===== Data records =====

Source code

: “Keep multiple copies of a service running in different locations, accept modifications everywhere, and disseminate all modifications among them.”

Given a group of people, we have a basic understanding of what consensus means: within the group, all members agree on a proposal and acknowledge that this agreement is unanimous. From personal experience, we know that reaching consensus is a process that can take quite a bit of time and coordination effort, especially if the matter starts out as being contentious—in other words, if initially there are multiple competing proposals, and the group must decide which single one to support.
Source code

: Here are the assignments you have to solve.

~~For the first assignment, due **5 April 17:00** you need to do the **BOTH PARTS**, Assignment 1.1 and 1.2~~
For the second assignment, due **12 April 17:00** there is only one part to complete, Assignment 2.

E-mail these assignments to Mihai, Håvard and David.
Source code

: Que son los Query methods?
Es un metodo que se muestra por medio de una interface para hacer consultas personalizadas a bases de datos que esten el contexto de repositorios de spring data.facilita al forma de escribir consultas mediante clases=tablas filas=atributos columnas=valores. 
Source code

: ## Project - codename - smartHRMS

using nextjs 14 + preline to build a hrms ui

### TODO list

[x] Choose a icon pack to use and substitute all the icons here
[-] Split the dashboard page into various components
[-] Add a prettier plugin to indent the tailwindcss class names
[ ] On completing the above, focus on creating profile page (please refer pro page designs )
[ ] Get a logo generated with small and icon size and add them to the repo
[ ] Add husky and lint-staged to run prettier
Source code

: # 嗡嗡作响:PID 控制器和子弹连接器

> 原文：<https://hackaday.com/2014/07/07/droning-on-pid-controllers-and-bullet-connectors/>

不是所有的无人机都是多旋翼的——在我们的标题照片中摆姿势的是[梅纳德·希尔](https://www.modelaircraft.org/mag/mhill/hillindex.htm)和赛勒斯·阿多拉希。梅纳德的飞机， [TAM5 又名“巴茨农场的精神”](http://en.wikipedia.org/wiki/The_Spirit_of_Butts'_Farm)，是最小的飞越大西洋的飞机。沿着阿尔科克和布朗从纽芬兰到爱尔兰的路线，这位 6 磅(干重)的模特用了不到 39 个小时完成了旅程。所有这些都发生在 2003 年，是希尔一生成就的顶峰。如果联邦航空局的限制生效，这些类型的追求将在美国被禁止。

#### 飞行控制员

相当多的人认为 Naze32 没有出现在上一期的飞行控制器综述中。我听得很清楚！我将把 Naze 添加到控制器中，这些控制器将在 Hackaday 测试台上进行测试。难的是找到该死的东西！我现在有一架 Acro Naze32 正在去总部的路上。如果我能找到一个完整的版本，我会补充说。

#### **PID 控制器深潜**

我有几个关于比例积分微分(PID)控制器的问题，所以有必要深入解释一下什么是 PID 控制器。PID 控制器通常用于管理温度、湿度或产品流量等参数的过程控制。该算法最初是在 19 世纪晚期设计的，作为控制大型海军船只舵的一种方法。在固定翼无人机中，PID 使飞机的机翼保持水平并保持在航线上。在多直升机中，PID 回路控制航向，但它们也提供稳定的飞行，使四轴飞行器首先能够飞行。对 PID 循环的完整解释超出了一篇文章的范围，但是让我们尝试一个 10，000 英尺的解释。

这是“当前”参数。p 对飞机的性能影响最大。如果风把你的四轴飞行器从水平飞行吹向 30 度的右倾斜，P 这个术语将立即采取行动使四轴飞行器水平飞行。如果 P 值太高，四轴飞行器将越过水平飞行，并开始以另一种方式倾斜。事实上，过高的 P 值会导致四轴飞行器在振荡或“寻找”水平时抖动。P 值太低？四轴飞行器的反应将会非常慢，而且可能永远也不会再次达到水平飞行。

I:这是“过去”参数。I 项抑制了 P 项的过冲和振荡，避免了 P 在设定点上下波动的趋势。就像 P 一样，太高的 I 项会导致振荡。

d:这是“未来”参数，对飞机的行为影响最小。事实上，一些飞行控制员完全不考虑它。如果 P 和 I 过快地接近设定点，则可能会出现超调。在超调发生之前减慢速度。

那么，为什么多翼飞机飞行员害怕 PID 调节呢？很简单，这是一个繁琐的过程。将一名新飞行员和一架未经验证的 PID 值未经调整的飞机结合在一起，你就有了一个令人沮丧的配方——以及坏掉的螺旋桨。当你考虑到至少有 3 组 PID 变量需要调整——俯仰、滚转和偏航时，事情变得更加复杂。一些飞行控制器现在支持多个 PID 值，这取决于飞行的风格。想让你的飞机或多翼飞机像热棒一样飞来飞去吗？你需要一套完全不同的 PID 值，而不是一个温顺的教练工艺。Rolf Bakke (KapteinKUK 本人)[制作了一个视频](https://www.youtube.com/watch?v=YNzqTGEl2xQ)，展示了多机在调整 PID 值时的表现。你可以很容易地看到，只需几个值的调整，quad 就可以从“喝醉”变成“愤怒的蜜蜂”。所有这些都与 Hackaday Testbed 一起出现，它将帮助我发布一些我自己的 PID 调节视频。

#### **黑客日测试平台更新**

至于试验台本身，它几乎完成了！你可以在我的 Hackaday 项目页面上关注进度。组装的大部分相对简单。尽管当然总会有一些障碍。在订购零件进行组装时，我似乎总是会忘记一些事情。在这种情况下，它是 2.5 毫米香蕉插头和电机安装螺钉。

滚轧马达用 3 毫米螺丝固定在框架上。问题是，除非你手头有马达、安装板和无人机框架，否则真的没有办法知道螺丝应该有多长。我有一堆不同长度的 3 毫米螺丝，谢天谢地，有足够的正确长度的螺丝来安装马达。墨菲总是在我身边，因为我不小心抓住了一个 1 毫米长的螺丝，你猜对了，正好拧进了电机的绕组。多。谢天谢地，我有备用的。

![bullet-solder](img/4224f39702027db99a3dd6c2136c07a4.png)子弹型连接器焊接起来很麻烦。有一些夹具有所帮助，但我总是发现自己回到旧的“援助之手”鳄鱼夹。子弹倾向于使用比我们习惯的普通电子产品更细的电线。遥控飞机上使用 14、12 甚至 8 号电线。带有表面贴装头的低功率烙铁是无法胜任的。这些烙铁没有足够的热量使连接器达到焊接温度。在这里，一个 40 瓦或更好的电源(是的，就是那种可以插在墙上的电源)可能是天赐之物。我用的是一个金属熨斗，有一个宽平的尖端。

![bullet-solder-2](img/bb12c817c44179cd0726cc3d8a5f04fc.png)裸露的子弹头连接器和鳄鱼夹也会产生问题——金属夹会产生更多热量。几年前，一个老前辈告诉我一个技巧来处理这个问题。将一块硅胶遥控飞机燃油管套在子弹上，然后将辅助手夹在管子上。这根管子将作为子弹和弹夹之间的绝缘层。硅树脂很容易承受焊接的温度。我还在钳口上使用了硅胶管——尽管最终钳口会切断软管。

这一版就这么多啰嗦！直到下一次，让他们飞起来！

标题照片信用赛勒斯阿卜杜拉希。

=====

▸ The problem
Where the line holding "1.1 and 1.2~~" appears in the listing above, start reproducing exactly, and end with the line holding "[-] Split the".

▸ Result below
~~For the first assignment, due **5 April 17:00** you need to do the **BOTH PARTS**, Assignment 1.1 and 1.2~~
For the second assignment, due **12 April 17:00** there is only one part to complete, Assignment 2.

E-mail these assignments to Mihai, Håvard and David.
Source code

: Que son los Query methods?
Es un metodo que se muestra por medio de una interface para hacer consultas personalizadas a bases de datos que esten el contexto de repositorios de spring data.facilita al forma de escribir consultas mediante clases=tablas filas=atributos columnas=valores. 
Source code

: ## Project - codename - smartHRMS

using nextjs 14 + preline to build a hrms ui

### TODO list

[x] Choose a icon pack to use and substitute all the icons here
[-] Split the dashboard page into various components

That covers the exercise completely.